Clear Creek Organics, chef Michel Wahaltere prove farm-to-table is no fad

Farm-to-fork, farm-to-table, pasture-to-plate: Whether industry buzz phrases or genuine attempts to improve the quality of meals for restaurant diners, the trend has blossomed into a nationwide obsession for restaurateurs and dedicated gourmands alike. The sincerity of a kitchen's efforts is generally apparent with the first forkful: Is the salad topped with wan pink tomatoes in February; does the menu feature tropical ingredients flown in from hotter climates; why is there asparagus in my pasta in November? But when you're seated at a long table in the middle of a field within view of boisterous goats and rows of ripening produce, you know at least a few of the dishes sport ingredients that just recently had the bugs and dirt rinsed from their roots.

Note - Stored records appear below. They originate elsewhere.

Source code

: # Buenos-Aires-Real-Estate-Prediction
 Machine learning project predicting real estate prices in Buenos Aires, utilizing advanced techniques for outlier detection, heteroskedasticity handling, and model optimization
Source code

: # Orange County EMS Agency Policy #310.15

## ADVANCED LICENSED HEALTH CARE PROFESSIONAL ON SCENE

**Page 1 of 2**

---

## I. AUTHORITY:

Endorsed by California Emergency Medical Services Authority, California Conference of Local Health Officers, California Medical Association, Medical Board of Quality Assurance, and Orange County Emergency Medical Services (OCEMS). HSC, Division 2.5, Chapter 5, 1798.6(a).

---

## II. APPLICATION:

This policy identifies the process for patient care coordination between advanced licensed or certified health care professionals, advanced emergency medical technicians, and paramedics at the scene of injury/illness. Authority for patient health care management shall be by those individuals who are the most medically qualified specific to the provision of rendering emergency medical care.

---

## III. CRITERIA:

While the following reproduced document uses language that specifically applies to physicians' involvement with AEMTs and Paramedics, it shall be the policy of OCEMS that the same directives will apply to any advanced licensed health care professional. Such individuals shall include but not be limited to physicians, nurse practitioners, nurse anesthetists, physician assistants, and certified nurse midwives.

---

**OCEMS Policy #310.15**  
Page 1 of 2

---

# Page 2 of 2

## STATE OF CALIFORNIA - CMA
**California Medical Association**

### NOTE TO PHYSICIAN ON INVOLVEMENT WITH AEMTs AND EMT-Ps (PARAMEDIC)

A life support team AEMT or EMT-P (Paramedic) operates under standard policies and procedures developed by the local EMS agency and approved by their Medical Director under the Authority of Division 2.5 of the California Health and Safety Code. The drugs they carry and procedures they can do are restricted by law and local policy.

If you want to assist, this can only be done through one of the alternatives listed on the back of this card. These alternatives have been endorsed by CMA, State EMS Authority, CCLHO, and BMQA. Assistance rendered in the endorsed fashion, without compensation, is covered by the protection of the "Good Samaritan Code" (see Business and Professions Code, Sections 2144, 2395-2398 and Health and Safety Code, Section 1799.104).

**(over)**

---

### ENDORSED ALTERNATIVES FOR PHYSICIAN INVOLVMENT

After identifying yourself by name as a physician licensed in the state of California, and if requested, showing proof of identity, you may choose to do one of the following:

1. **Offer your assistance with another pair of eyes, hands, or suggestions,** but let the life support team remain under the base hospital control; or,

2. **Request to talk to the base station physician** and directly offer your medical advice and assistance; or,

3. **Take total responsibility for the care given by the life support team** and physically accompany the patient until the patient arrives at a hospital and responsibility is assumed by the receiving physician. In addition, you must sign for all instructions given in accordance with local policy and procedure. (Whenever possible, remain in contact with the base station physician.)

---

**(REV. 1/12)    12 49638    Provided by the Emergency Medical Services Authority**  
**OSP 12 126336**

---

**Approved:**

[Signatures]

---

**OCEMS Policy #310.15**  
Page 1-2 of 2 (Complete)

On Sunday, June 28, Michel Wahaltere, executive chef of the soon-to-open Dorchester Social Eatery in LoDo, teamed up with Clear Creek Organics to host a farm dinner at Steven and Lauren Cochenour's acre-plus parcel of fertile soil and burgeoning vines.

See also:First look at Ambli, Michel Wahaltere's new restaurant, that puts a global spin on takeout

The Wheat Ridge land, which is owned by Amanda Weaver, who teaches geography and environmental sciences at the University of Colorado Denver, is tagged as a conservation easement by the Colorado Department of Revenue. According to Steven Cochenour, development is no longer an option under easement regulations, so farming is an excellent alternative use for the property. That, combined with Weaver's scholarly focus on the environmental implications of transitional rural-to-urban land, meant a great business opportunity for the Cochenours, who already have previous experience in organic farming and community-supported agriculture.

In operation for two years, Clear Creek Organics, which works under a lease agreement with Weaver, already has some sixty families subscribed to its CSA and also sells produce to some of Denver's top restaurants, including Mizuna and Lower48 Kitchen.

Chef Wahaltere is also commited to local products. His menu at Dorchester will feature Colorado lamb, which is "the best in the world," he says, adding, "and I would know; my father was a butcher." Wahaltere, who hails from French Belgium, says he hopes to to partner with Clear Creek Organics because he was so impressed with Cochenour's garlic: "As someone French, I must admit I love their un-cured garlic. In the pesto I made this morning, it is so sweet without the burn of cured garlic."

Walhaltere showed off the candy-sweet beets and earthy kale in a warm salad and also put that fresh garlic to use in a rich and complex eggplant caponata. What struck me about the farm and the food cooked from its produce was the variety and volume possible from such a small plot and the intense flavors imbued in vegetables grown without the use of high-tech equipment and chemicals.

Cochenour indicated that he might be able to squeeze another 15 percent out of the farm's yield with the use of chemical fertilizers, bug sprays and weed killers, but he'd rather use the weeds to create a harmony that adds to the health of the soil than strip everything to bare dirt. The goats and chickens also looked happy; small batches of goat cheese are already in the works and Weaver is getting a license for her kitchen to sell the cheese commercially in small batches, Cochenour adds.

Evidence of dedication to efficient but traditional farming on small plots of land is obvious throughout the metro area. The Squeaky Bean operates its own parcel -- the Bean Acre -- in Lakewood; Fruition has gained national recognition for its eponymous farm -- yielding sheep-milk cheese as well as veggies; and Cure Organic Farm raises its own hogs and lamb for sale to restaurants and through its own retail store.

Small food producers are taking advantage of this local bounty. Ian Lee of Boulder's Pressery brought some of his kale and pear juice to the dinner and mentions that much of the produce he uses comes from Colorado. He's even trying to market Colorado watermelon juice -- hydrating and high in electrolytes -- as an alternative to the vastly popular but imported coconut water so common on grocery shelves.

Wahaltere's Dorchester is scheduled to open in late July. "I don't want to compete - except in a friendly way," he says of other LoDo restaurants. Instead, he wants to carve out a unique niche with a globe-trotting menu dotted with locally produced ingredients to "add to the neighborhood."

A 4,000 square-foot rooftop patio will certainly help guests appreciate Colorado's natural beauty and abundant sunshine, so any prominently featured Centennial State menu items can only deepen that appreciation.